At the time when the septum is first formed, the opening of the bulbus arteriosus into the ventricles is narrow or slit-like, apparently in order to prevent the flow of the blood back into the heart. Soon after the appearance of the septum, however, semilunar valves (Tonge, loc. cit.) are developed from the wall of that portion of the bulbus which lies between the free edge of the septum and the cavity of the ventricles.

These arise as six solid outgrowths of the wall arranged in pairs, a ventral, a dorsal, and an outer pair, one valve of each pair belonging to the one and the other to the other of the two main divisions of the bulbus which are now being established.

The ventral and the dorsal pairs of valves are the first to appear: the former as two small prominences separated from each other by a narrow groove, the latter as a single shallow ridge, in the centre of which is a prominence indicating the point where the ridge will subsequently become divided into two. The outer pair of valves appear opposite each other, at a considerably later period, between the ends of the other pair of valves on each side.

As the septum grows backwards towards the heart, it finally reaches the position of these valves. One of its legs then passes between the two ventral valves, and the other unites with the prominence on the dorsal valve-ridge. At the same time the growth of all the parts causes the valves to appear to approach the heart and thus to be placed quite at the top of the ventricular cavities. The free edge of the septum of the bulbus now fuses with the ventricular septum, and thus the division of the bulbus into two separate channels, each provided with three valves, and each communicating with a separate side of the heart, is complete, the position of the valves not being very different from what it is in the adult heart.

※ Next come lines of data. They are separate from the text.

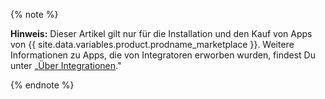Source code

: {% note %}

**Hinweis:** Dieser Artikel gilt nur für die Installation und den Kauf von Apps von {{ site.data.variables.product.prodname_marketplace }}. Weitere Informationen zu Apps, die von Integratoren erworben wurden, findest Du unter „[Über Integrationen](/articles/about-integrations)."

{% endnote %}
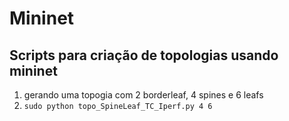 # Mininet
## Scripts para criação de topologias usando mininet
1. gerando uma topogia com 2 borderleaf, 4 spines e 6 leafs
1. `sudo python topo_SpineLeaf_TC_Iperf.py 4 6`

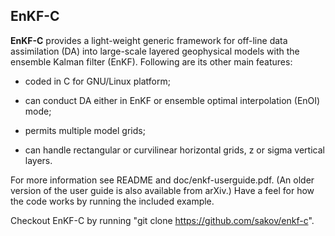 ## EnKF-C

**EnKF-C** provides a light-weight generic framework for off-line data assimilation (DA) into large-scale layered geophysical models with the ensemble Kalman filter (EnKF).
Following are its other main features:

- coded in C for GNU/Linux platform;

- can conduct DA either in EnKF or ensemble optimal interpolation (EnOI) mode;

- permits multiple model grids;

- can handle rectangular or curvilinear horizontal grids, z or sigma vertical layers.

For more information see README and doc/enkf-userguide.pdf. (An older version of the user guide is also available from arXiv.) Have a feel for how the code works by running the included example.

Checkout EnKF-C by running "git clone https://github.com/sakov/enkf-c".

That division of the bulbus which opens into the fifth pair of arches is the one which communicates with the right ventricle, while that which opens into the third and fourth pairs communicates with the left ventricle (vide Fig. 93). The former becomes the pulmonary artery, the latter the commencement of the systemic aorta.

The external constriction actually dividing the bulbus into two vessels does not begin to appear till the septum has extended some way back towards the heart.

The semilunar valves become pocketed at a period considerably later than their first formation (from the 147th to the 165th hour) in the order of their appearance.

Towards the end of the fifth and in the course of the sixth day further important changes take place in the heart.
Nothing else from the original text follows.